# Biting



## Crandamaniac (Apr 15, 2008)

Hello,

I happen to be a proud owner of a 10 week old GR. She's a good dog most of the time, and starting to pick up a lot of things (she's starting to let us know when she has to go potty, almost has the sit command down, does somewhat good when walking and is generally a quiet dog). However, whenever myself or anybody else tries to play with her, if she's somewhat awake she will bite. She isn't breaking skin yet, but it really hurts, especially when she gets you right on the wrist. I've tried a lot of different methods

-Sitting on my hands and hiding my feet (she either barks or snaps at my face)

-Going out of the room (She follows me, we go and play and she bites again)

-Distracting with a toy (she sometimes takes the toys, other times takes my other hand

-Giving her a stern no when she bites my hand (she doesn't listen)

So am I missing something here, or is there any suggestions anybody has, or is it just a phase she's going thru?


----------



## Abbydabbydo (Jan 31, 2007)

Oh the mouthing stage is bad. A couple more things you can try would be to squeal "Owwwwwwwww" and sometimes they get the message from that. Or spray your hands with bitter apple, they are not supposed to like that. Or ignore her when she starts this behavior (I always put them in their crate, but it is usually bad to use it as punishment). Good luck, I hope it stops soon, puppy teeth are sharp!


----------



## RocketRocket (Apr 13, 2008)

With our baby Rocket (12 weeks old), we've tried to make it very clear that biting people isn't the way to go... anytime he gets worked up and starts going for our hands, we firmly hold his mouth shut, look him in the eye, and say "no no". If he still doesn't settle down, a loud clap seems to do the trick. 

He'll still push his luck from time to time, testing his boundaries, so we just have to stay consistent with the feedback until he grows out of it.

Best of luck w/ your golden!


----------



## Regwizard (Dec 17, 2007)

The biting phase was such a tough time for us. Thankfully it will end! Look for tips here on the message boards and try everything. With Maggie, some things worked one day, but not the next. When she was really wound up, a time out in her crate saved everyone's sanity. She is now 6 months old and the biting has been gone for about a month. Hang in there!!


----------



## Phoebe (Feb 8, 2006)

I teach my dogs "kisses good." Every time Phoebe licked me when she was a puppy, I told her kisses good, followed with a treat and it wasn't long before I could request a kiss from her. When she would put her mouth on me, I'd say "NO BITE" KISSES GOOD" and she would immediately change her bite into licking. 

Before Phoebe understood "kiss," I would crate her if she got too crazy with the biting. I don't consider crating a puppy a punishment unless you are scolding the dog when you put them in the crate. Puppies need to mouth and use those teeth, just not on me, so a chew toy in the crate gave Phoebe her chewing time on something other than my arm!

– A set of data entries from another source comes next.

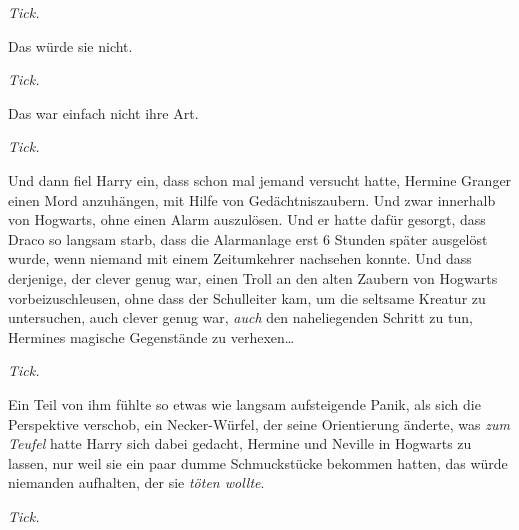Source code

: \emph{Tick.}

Das würde sie nicht.

\emph{Tick.}

Das war einfach nicht ihre Art.

\emph{Tick.}

Und dann fiel Harry ein, dass schon mal jemand versucht hatte, Hermine Granger einen Mord anzuhängen, mit Hilfe von Gedächtniszaubern. Und zwar innerhalb von Hogwarts, ohne einen Alarm auszulösen. Und er hatte dafür gesorgt, dass Draco so langsam starb, dass die Alarmanlage erst 6 Stunden später ausgelöst wurde, wenn niemand mit einem Zeitumkehrer nachsehen konnte. Und dass derjenige, der clever genug war, einen Troll an den alten Zaubern von Hogwarts vorbeizuschleusen, ohne dass der Schulleiter kam, um die seltsame Kreatur zu untersuchen, auch clever genug war, \emph{auch} den naheliegenden Schritt zu tun, Hermines magische Gegenstände zu verhexen…

\emph{Tick.}

Ein Teil von ihm fühlte so etwas wie langsam aufsteigende Panik, als sich die Perspektive verschob, ein Necker-Würfel, der seine Orientierung änderte, was \emph{zum Teufel} hatte Harry sich dabei gedacht, Hermine und Neville in Hogwarts zu lassen, nur weil sie ein paar dumme Schmuckstücke bekommen hatten, das würde niemanden aufhalten, der sie \emph{töten wollte}.

\emph{Tick.}

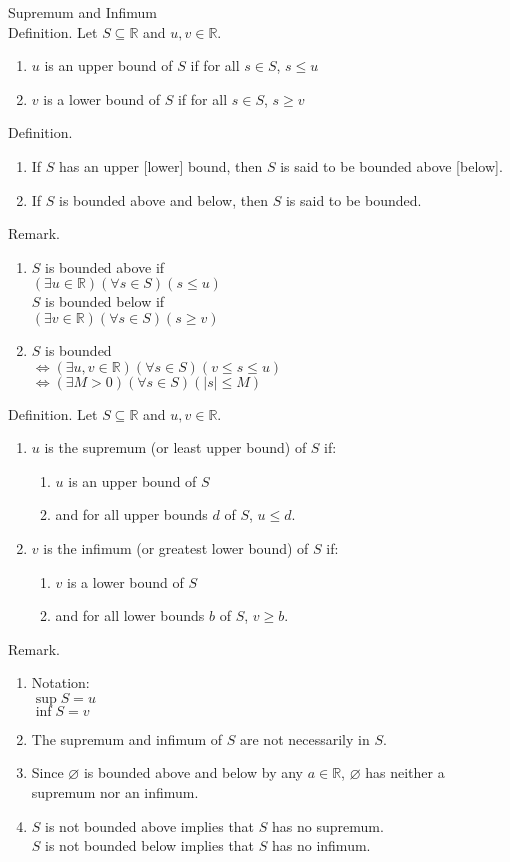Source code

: \documentclass{article}
\newcommand{\reals}{\mathbb{R}}
\let\emptyset\varnothing
\begin{document}
Supremum and Infimum \\
Definition. Let $S \subseteq \reals$ and $u, v \in \reals$.
\begin{enumerate}
	\item
		$u$ is an upper bound of $S$ if for all $s \in S$, $s \leq u$
	\item
		$v$ is a lower bound of $S$ if for all $s \in S$, $s \geq v$
\end{enumerate}
Definition.
\begin{enumerate}
	\item
		If $S$ has an upper [lower] bound, then $S$ is said to be bounded above [below].
	\item
		If $S$ is bounded above and below, then $S$ is said to be bounded.
\end{enumerate}
Remark.
\begin{enumerate}
	\item
		$S$ is bounded above if \\
		$(\exists u \in \reals)(\forall s \in S)(s \leq u)$ \\
		$S$ is bounded below if \\
		$(\exists v \in \reals)(\forall s \in S)(s \geq v)$
	\item
		$S$ is bounded \\
		$\Leftrightarrow (\exists u, v \in \reals)(\forall s \in S)(v \leq s \leq u)$ \\
		$\Leftrightarrow (\exists M > 0)(\forall s \in S)(|s| \leq M)$
\end{enumerate}
Definition. Let $S \subseteq \reals$ and $u, v \in \reals$.
\begin{enumerate}
	\item
		$u$ is the supremum (or least upper bound) of $S$ if:
		\begin{enumerate}
			\item
				$u$ is an upper bound of $S$
			\item
				and for all upper bounds $d$ of $S$, $u \leq d$.
		\end{enumerate}
	\item
		$v$ is the infimum (or greatest lower bound) of $S$ if:
		\begin{enumerate}
			\item
				$v$ is a lower bound of $S$
			\item
				and for all lower bounds $b$ of $S$, $v \geq b$.
		\end{enumerate}
\end{enumerate}
Remark.
\begin{enumerate}
	\item
		Notation: \\
		$\sup S = u$ \\
		$\inf S = v$
	\item
		The supremum and infimum of $S$ are not necessarily in $S$.
	\item
		Since $\emptyset$ is bounded above and below by any $a \in \reals$, $\emptyset$ has neither a supremum nor an infimum.
	\item
		$S$ is not bounded above implies that $S$ has no supremum. \\
		$S$ is not bounded below implies that $S$ has no infimum.
\end{enumerate}
\end{document}
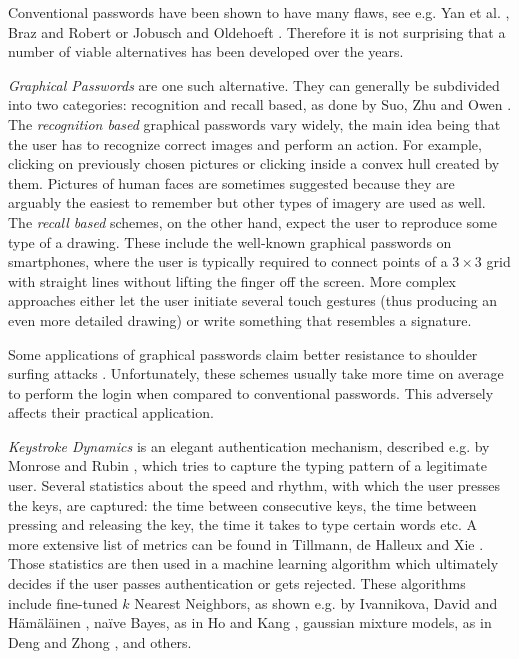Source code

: Conventional passwords have been shown to have many flaws, see e.g. Yan et al. \cite{yan:2004:password}, Braz and Robert \cite{braz:2006:security} or Jobusch and Oldehoeft \cite{jobusch:1989:survey-of-password-mechanisms-1, jobusch:1989:survey-of-password-mechanisms-2}. Therefore it is not surprising that a number of viable alternatives has been developed over the years.

\emph{Graphical Passwords} are one such alternative. They can generally be subdivided into two categories: recognition and recall based, as done by Suo, Zhu and Owen \cite{suo:2005:graphical-passwords-survey}. The \emph{recognition based} graphical passwords vary widely, the main idea being that the user has to recognize correct images and perform an action. For example, clicking on previously chosen pictures or clicking inside a convex hull created by them. Pictures of human faces are sometimes suggested because they are arguably the easiest to remember but other types of imagery are used as well. The \emph{recall based} schemes, on the other hand, expect the user to reproduce some type of a drawing. These include the well-known graphical passwords on smartphones, where the user is typically required to connect points of a \(3 \times 3\) grid with straight lines without lifting the finger off the screen. More complex approaches either let the user initiate several touch gestures (thus producing an even more detailed drawing) or write something that resembles a signature.

Some applications of graphical passwords claim better resistance to shoulder surfing attacks \cite{suo:2005:graphical-passwords-survey}. Unfortunately, these schemes usually take more time on average to perform the login when compared to conventional passwords. This adversely affects their practical application.

\emph{Keystroke Dynamics} is an elegant authentication mechanism, described e.g. by Monrose and Rubin \cite{monrose:2000:keystroke-dynamics}, which tries to capture the typing pattern of a legitimate user. Several statistics about the speed and rhythm, with which the user presses the keys, are captured: the time between consecutive keys, the time between pressing and releasing the key, the time it takes to type certain words etc. A more extensive list of metrics can be found in  Tillmann, de Halleux and Xie \cite{teh:2013:survey-keystroke-biometrics}. Those statistics are then used in a machine learning algorithm which ultimately decides if the user passes authentication or gets rejected. These algorithms include fine-tuned \(k\) Nearest Neighbors, as shown e.g. by Ivannikova, David and Hämäläinen \cite{ivannikova:2017:anomaly-detection-keystroke-dynamics}, naïve Bayes, as in Ho and Kang \cite{ho:2017:onenb}, gaussian mixture models, as in Deng and Zhong \cite{yunbin:2013:gmm-keystroke}, and others.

Jan, Seamus, Gracie & Phoebe


----------



## Crandamaniac (Apr 15, 2008)

Yeah, I've noticed that when Treasure gets really really hyper, she'll either go to her crate or go lay on the kitchen floor and eventually fall asleep, so I don't think the crate thing is punishment.


----------



## Goldbeau (Mar 29, 2008)

I learned a new technique from our trainer last week. Beau is amost 14 weeks and the puppy biting can be hard to deal with. This seems to be most effective for us. The trainer said they are used to being disciplined by their mom by being grabbed by the scruff of the neck. When he bites we grab the loose skin on the back of his neck and give it a little shake and yell "no bite!" If he is really wild or he bites again we hold him close to us by the scruff of his neck and around his chest so he can't move. We hold him like that untill he relaxes. (they may whimper in protest, but dont let go until he totally relaxes) This always calms him down. Good luck, I know how you feel we are dealing with the same issue. I have the feeling this is something that is just going to take time to stop. It is very important to correct them each and every time they bite.


----------



## gold'nchocolate (May 31, 2005)

Here are a few of my favorite sites that explain how to teach your pup 'bite inhibition' :

http://www.westieclubamerica.com/behavior/nipsandbites.html

http://www.samsmiles.org/biting.html

http://www.jersey.net/~mountaindog/berner1/bitestop.htm


----------



## Crandamaniac (Apr 15, 2008)

Went to the vet this weekend, I was curious to ask about the scruff response. He stated that most dogs lose that within the 1st 6 wks, but did suggest some other tactics to calm her down. The first was to hook your finger into her mouth, pushing her gums over the teeth. This way when she bites she's biting her gums instead of your hand, and it makes her a bit uncomfortable. The other was to pick her up and either cradle her like a baby and look her in the eye or hold her like a book under your arm and use your free hand to kind of pull the fur over her eyes. The last 2 are dominating tactics which I've seen work with her this weekend to some success.


----------



## Maxs Mom (Mar 22, 2008)

Biting stage and needle teeth is not fun! We taught our pup "no bite" and then would give her something she COULD chew on. It will last until the teething is done, sorry we have all been through it with pups. Don't let the puppy win, be firm and just say "no".


----------



## Penny'smom (Mar 3, 2007)

I'm glad your vet discouraged the scruffing. It's really an abusive thing to do. I know mother dog's do it, but we're not mother dogs so the puppy doesn't interpret it in the same way.

A trainer should be teaching positive reinforcement when puppy does the RIGHT thing, not punishment for doing the wrong thing.

The biting stage is tough but it does end. I don't think puppies should have squeaky toys. I think they see it and hear it as if they caught a mouse or rabbit and I think it just excites them and encourages them to bite. In the same way, I think human high pitched "ouch" is about the same thing...at least for some dogs.

Different things work for different dogs. Try a few of the tips and see which work on your dog. 

But, always give positive reinforcement when puppy does the right thing!


----------



## nixietink (Apr 3, 2008)

Phoebe said:


> I teach my dogs "kisses good." Every time Phoebe licked me when she was a puppy, I told her kisses good, followed with a treat and it wasn't long before I could request a kiss from her. When she would put her mouth on me, I'd say "NO BITE" KISSES GOOD" and she would immediately change her bite into licking.
> 
> Before Phoebe understood "kiss," I would crate her if she got too crazy with the biting. I don't consider crating a puppy a punishment unless you are scolding the dog when you put them in the crate. Puppies need to mouth and use those teeth, just not on me, so a chew toy in the crate gave Phoebe her chewing time on something other than my arm!
> 
> Jan, Seamus, Gracie & Phoebe


I do something similar to this now.

With Vito when the biting was really bad we would grab his mouth and say 'no bite'. I would also try to use bitter apple whenever we played. If he was in demon puppy mode and he came back for more after I grabbed his snout I would get up and leave.
Now, unless he is totally wound up, does not bite but likes to mouth. He constantly wants your hand in his mouth. I try to correct the behavior with a 'leave it' command and then 'kiss' followed with praise/treat. So far, the past day or 2, this has been effective.


----------